A domain name points visitors to your specific website using a series of alphanumeric characters. For example, at theblogpress.com, “theblogpress” serves as the domain name.
When a Web site owner chooses a domain name, the name becomes unavailable to everyone else. The domain points to a specific IP (Internet protocol) address and you cannot share it. However, BlogPress allows you to use its domain name to house your site if you don’t want one of your own.
What Is A Blog Address?
A blog address hosts your blog and all of its pages. Some site owners use a blog as the entire website, in which case visitors find the blog at the domain name, which is also called the home page.
The blog address, like the domain name, consists of alphanumeric characters. Bloggers can choose how to structure their Web sites based on their preferences.
What Is A Top Level Domain?
At the end of every Web address, you’ll see a final string of characters. Common top level domains (TLDs) include .com, org, .net, and .biz. This suffix concludes the site’s URL.

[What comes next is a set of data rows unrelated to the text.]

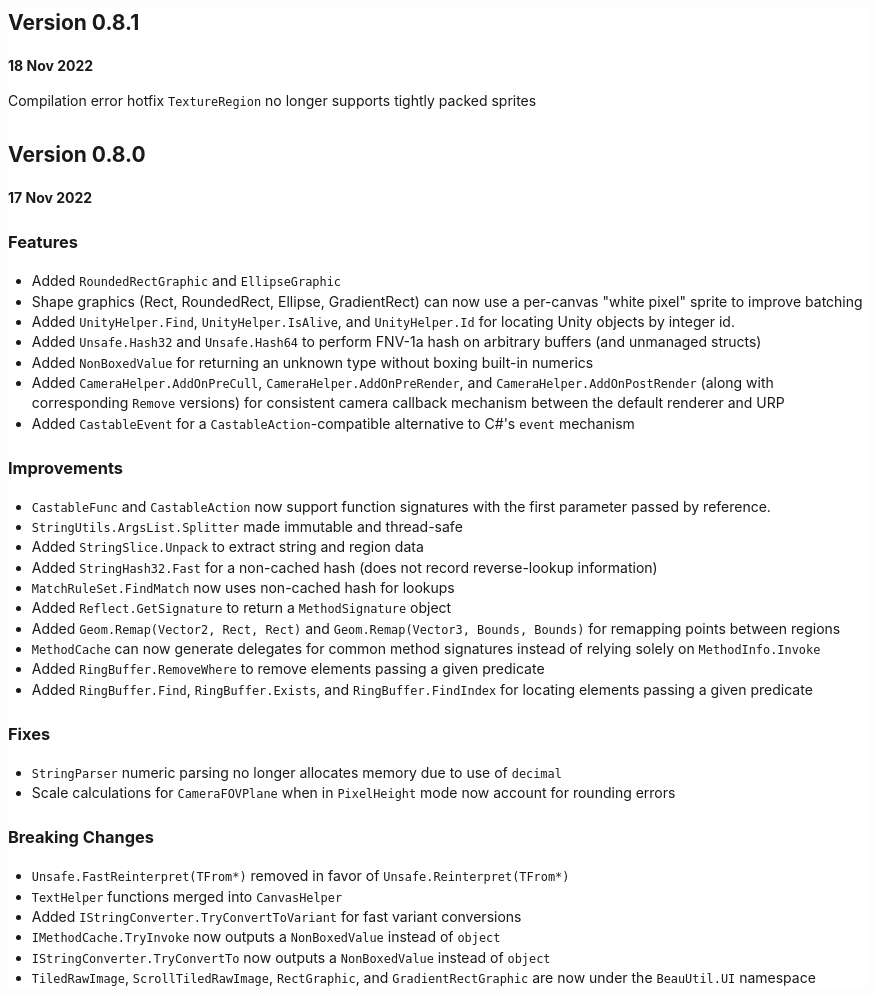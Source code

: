 ## Version 0.8.1
**18 Nov 2022**

Compilation error hotfix
`TextureRegion` no longer supports tightly packed sprites

## Version 0.8.0
**17 Nov 2022**

### Features
* Added `RoundedRectGraphic` and `EllipseGraphic`
* Shape graphics (Rect, RoundedRect, Ellipse, GradientRect) can now use a per-canvas "white pixel" sprite to improve batching
* Added `UnityHelper.Find`, `UnityHelper.IsAlive`, and `UnityHelper.Id` for locating Unity objects by integer id.
* Added `Unsafe.Hash32` and `Unsafe.Hash64` to perform FNV-1a hash on arbitrary buffers (and unmanaged structs)
* Added `NonBoxedValue` for returning an unknown type without boxing built-in numerics
* Added `CameraHelper.AddOnPreCull`, `CameraHelper.AddOnPreRender`, and `CameraHelper.AddOnPostRender` (along with corresponding `Remove` versions) for consistent camera callback mechanism between the default renderer and URP
* Added `CastableEvent` for a `CastableAction`-compatible alternative to C#'s `event` mechanism

### Improvements
* `CastableFunc` and `CastableAction` now support function signatures with the first parameter passed by reference.
* `StringUtils.ArgsList.Splitter` made immutable and thread-safe
* Added `StringSlice.Unpack` to extract string and region data
* Added `StringHash32.Fast` for a non-cached hash (does not record reverse-lookup information)
* `MatchRuleSet.FindMatch` now uses non-cached hash for lookups
* Added `Reflect.GetSignature` to return a `MethodSignature` object
* Added `Geom.Remap(Vector2, Rect, Rect)` and `Geom.Remap(Vector3, Bounds, Bounds)` for remapping points between regions
* `MethodCache` can now generate delegates for common method signatures instead of relying solely on `MethodInfo.Invoke`
* Added `RingBuffer.RemoveWhere` to remove elements passing a given predicate
* Added `RingBuffer.Find`, `RingBuffer.Exists`, and `RingBuffer.FindIndex` for locating elements passing a given predicate

### Fixes
* `StringParser` numeric parsing no longer allocates memory due to use of `decimal`
* Scale calculations for `CameraFOVPlane` when in `PixelHeight` mode now account for rounding errors

### Breaking Changes
* `Unsafe.FastReinterpret(TFrom*)` removed in favor of `Unsafe.Reinterpret(TFrom*)`
* `TextHelper` functions merged into `CanvasHelper`
* Added `IStringConverter.TryConvertToVariant` for fast variant conversions
* `IMethodCache.TryInvoke` now outputs a `NonBoxedValue` instead of `object`
* `IStringConverter.TryConvertTo` now outputs a `NonBoxedValue` instead of `object`
* `TiledRawImage`, `ScrollTiledRawImage`, `RectGraphic`, and `GradientRectGraphic` are now under the `BeauUtil.UI` namespace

Do You Need A Unique Domain Name?
Website owners can use a unique blog address combined with BlogPress’s domain. This offers a simple solution for bloggers who want the least amount of hassle when launching a new site.
However, registering a unique domain with your blog address offers several advantages. First, it allows you to establish your own brand apart from someone else’s domain. You choose the entire URL of your website, which gives you complete control.
Furthermore, you gain access to increased customization options. As mentioned above, you might want to store your blog at the root domain. That way, visitors don’t have to enter any extra dots or slashes to find your site.
What Are Subdomains?
If you use theblogpress.com as your domain name, your blog becomes a subdomain, such as blog.theblogpress.com. A dot separates your blog address from the root domain name. When visitors enter the subdomain, they arrive at your blog rather than the BlogPress home page.
How Do You Choose A Domain Name And Blog Address?
Both your domain name and your blog address should hint at the content within your blog. This becomes particularly important when you blog within a specific niche.
You might use your name if you hope to brand yourself through the blog. Alternatively, choose a name and address that describe the topics you hope to discuss in your blog content.
Entrepreneur warns bloggers to avoid dashes and other punctuation in their domain names and blog addresses. Extra characters make your website address more difficult to remember (and to type correctly).